> **INSTRUCTIONS TO FOLLOW**:
Take the line that contains "## Resouces" and all lines after it, up to and including the last line of the data, and write them out exactly; nothing else belongs in the answer.

> **THE RECORDS**:
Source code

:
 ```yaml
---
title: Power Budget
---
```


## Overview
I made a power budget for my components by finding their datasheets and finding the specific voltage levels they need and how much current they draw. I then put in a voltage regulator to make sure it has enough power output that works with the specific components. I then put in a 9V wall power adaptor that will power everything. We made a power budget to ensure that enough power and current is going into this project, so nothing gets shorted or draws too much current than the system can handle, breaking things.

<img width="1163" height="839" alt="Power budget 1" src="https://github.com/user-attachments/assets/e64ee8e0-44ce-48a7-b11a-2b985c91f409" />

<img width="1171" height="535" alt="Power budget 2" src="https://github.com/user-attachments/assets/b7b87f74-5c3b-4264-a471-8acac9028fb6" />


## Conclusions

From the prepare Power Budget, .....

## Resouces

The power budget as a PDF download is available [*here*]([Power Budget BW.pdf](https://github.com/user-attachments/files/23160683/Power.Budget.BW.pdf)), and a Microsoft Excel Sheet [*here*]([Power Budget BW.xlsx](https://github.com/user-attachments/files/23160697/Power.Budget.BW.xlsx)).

> **EXERCISE ANSWER**:
## Resouces

The power budget as a PDF download is available [*here*]([Power Budget BW.pdf](https://github.com/user-attachments/files/23160683/Power.Budget.BW.pdf)), and a Microsoft Excel Sheet [*here*]([Power Budget BW.xlsx](https://github.com/user-attachments/files/23160697/Power.Budget.BW.xlsx)).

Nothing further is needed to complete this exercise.